Copy out every line of the records where the string "that" occurs.

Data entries
┄┄┄┄┄┄┄┄┄┄┄┄┄┄┄┄┄┄┄┄

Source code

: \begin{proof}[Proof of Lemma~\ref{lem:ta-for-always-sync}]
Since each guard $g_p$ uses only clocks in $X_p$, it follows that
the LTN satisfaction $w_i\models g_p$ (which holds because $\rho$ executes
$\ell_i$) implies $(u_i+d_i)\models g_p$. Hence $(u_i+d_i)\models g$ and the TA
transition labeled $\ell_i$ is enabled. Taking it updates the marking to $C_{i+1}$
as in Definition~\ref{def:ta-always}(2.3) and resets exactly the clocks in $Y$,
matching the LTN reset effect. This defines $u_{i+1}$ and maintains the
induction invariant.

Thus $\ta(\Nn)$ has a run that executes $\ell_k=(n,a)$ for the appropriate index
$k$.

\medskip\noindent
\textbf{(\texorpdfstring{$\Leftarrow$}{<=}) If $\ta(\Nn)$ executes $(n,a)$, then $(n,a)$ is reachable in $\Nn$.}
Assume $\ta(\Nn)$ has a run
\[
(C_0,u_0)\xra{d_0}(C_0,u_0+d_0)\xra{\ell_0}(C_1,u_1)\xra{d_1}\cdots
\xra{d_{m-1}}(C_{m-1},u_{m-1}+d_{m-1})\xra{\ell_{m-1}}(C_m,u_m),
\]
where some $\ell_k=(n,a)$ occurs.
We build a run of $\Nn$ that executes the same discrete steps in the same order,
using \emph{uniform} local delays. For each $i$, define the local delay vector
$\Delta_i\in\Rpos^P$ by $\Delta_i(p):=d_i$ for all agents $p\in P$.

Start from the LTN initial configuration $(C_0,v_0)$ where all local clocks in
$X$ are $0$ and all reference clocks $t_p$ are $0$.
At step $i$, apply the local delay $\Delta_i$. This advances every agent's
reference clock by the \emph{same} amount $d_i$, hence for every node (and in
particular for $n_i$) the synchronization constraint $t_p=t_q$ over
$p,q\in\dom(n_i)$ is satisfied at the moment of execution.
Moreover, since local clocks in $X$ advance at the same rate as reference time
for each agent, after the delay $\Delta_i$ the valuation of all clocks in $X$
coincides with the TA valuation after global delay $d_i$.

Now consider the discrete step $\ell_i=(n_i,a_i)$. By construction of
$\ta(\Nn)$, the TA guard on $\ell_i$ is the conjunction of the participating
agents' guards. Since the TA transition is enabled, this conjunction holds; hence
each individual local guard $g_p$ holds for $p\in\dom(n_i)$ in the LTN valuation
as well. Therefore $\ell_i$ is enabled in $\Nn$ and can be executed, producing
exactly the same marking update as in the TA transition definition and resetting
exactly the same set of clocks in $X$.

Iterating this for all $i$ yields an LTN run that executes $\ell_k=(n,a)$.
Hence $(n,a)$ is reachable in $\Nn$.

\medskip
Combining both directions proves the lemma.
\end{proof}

┄┄┄┄┄┄┄┄┄┄┄┄┄┄┄┄┄┄┄┄

Response for this exercise:
Since each guard $g_p$ uses only clocks in $X_p$, it follows that
Thus $\ta(\Nn)$ has a run that executes $\ell_k=(n,a)$ for the appropriate index
We build a run of $\Nn$ that executes the same discrete steps in the same order,
Iterating this for all $i$ yields an LTN run that executes $\ell_k=(n,a)$.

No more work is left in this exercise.